INSTRUCTIONS TO FOLLOW
Return the data exactly, without pictures.

AVAILABLE DATA

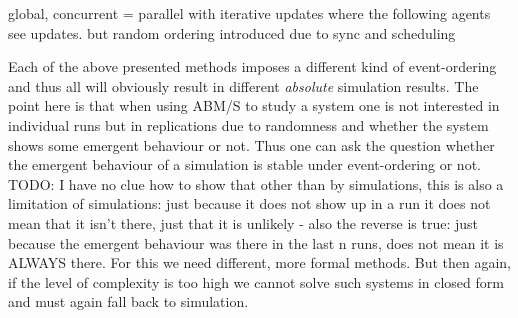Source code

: global, concurrent = parallel with iterative updates where the following agents see updates. but random ordering introduced due to sync and scheduling

Each of the above presented methods imposes a different kind of event-ordering and thus all will obviously result in different \textit{absolute} simulation results. The point here is that when using ABM/S to study a system one is not interested in individual runs but in replications due to randomness and whether the system shows some emergent behaviour or not. Thus one can ask the question whether the emergent behaviour of a simulation is stable under event-ordering or not. TODO: I have no clue how to show that other than by simulations, this is also a limitation of simulations: just because it does not show up in a run it does not mean that it isn't there, just that it is unlikely - also the reverse is true: just because the emergent behaviour was there in the last n runs, does not mean it is ALWAYS there. For this we need different, more formal methods. But then again, if the level of complexity is too high we cannot solve such systems in closed form and must again fall back to simulation.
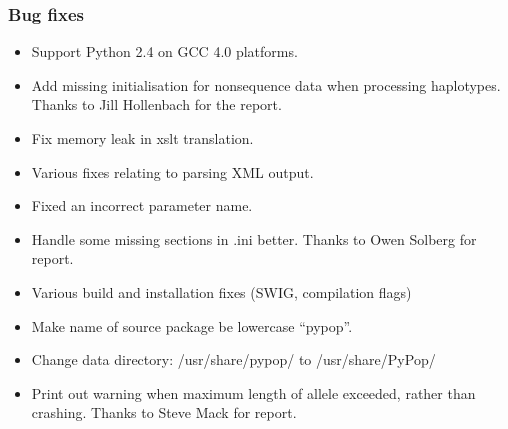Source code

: \documentclass[letterpaper,10pt,english,openany,oneside]{sphinxmanual}
\begin{document}
\subsubsection{Bug fixes}
\label{\detokenize{docs/guide-chapter-changes:bug-fixes}}\begin{itemize}
\item {} 
\sphinxAtStartPar
Support Python 2.4 on GCC 4.0 platforms.

\item {} 
\sphinxAtStartPar
Add missing initialisation for non\sphinxhyphen{}sequence data when processing
haplotypes.  Thanks to Jill Hollenbach for the report.

\item {} 
\sphinxAtStartPar
Fix memory leak in xslt translation.

\item {} 
\sphinxAtStartPar
Various fixes relating to parsing XML output.

\item {} 
\sphinxAtStartPar
Fixed an incorrect parameter name.

\item {} 
\sphinxAtStartPar
Handle some missing sections in .ini better. Thanks to
Owen Solberg for report.

\item {} 
\sphinxAtStartPar
Various build and installation fixes (SWIG, compilation flags)

\item {} 
\sphinxAtStartPar
Make name of source package be lowercase “pypop”.

\item {} 
\sphinxAtStartPar
Change data directory: /usr/share/pypop/ to /usr/share/PyPop/

\item {} 
\sphinxAtStartPar
Print out warning when maximum length of allele exceeded, rather than
crashing.  Thanks to Steve Mack for report.

\end{itemize}
\end{document}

ANSWER
Source code

: global, concurrent = parallel with iterative updates where the following agents see updates. but random ordering introduced due to sync and scheduling

Each of the above presented methods imposes a different kind of event-ordering and thus all will obviously result in different \textit{absolute} simulation results. The point here is that when using ABM/S to study a system one is not interested in individual runs but in replications due to randomness and whether the system shows some emergent behaviour or not. Thus one can ask the question whether the emergent behaviour of a simulation is stable under event-ordering or not. TODO: I have no clue how to show that other than by simulations, this is also a limitation of simulations: just because it does not show up in a run it does not mean that it isn't there, just that it is unlikely - also the reverse is true: just because the emergent behaviour was there in the last n runs, does not mean it is ALWAYS there. For this we need different, more formal methods. But then again, if the level of complexity is too high we cannot solve such systems in closed form and must again fall back to simulation.
Source code

: \documentclass[letterpaper,10pt,english,openany,oneside]{sphinxmanual}
\begin{document}
\subsubsection{Bug fixes}
\label{\detokenize{docs/guide-chapter-changes:bug-fixes}}\begin{itemize}
\item {} 
\sphinxAtStartPar
Support Python 2.4 on GCC 4.0 platforms.

\item {} 
\sphinxAtStartPar
Add missing initialisation for non\sphinxhyphen{}sequence data when processing
haplotypes.  Thanks to Jill Hollenbach for the report.

\item {} 
\sphinxAtStartPar
Fix memory leak in xslt translation.

\item {} 
\sphinxAtStartPar
Various fixes relating to parsing XML output.

\item {} 
\sphinxAtStartPar
Fixed an incorrect parameter name.

\item {} 
\sphinxAtStartPar
Handle some missing sections in .ini better. Thanks to
Owen Solberg for report.

\item {} 
\sphinxAtStartPar
Various build and installation fixes (SWIG, compilation flags)

\item {} 
\sphinxAtStartPar
Make name of source package be lowercase “pypop”.

\item {} 
\sphinxAtStartPar
Change data directory: /usr/share/pypop/ to /usr/share/PyPop/

\item {} 
\sphinxAtStartPar
Print out warning when maximum length of allele exceeded, rather than
crashing.  Thanks to Steve Mack for report.

\end{itemize}
\end{document}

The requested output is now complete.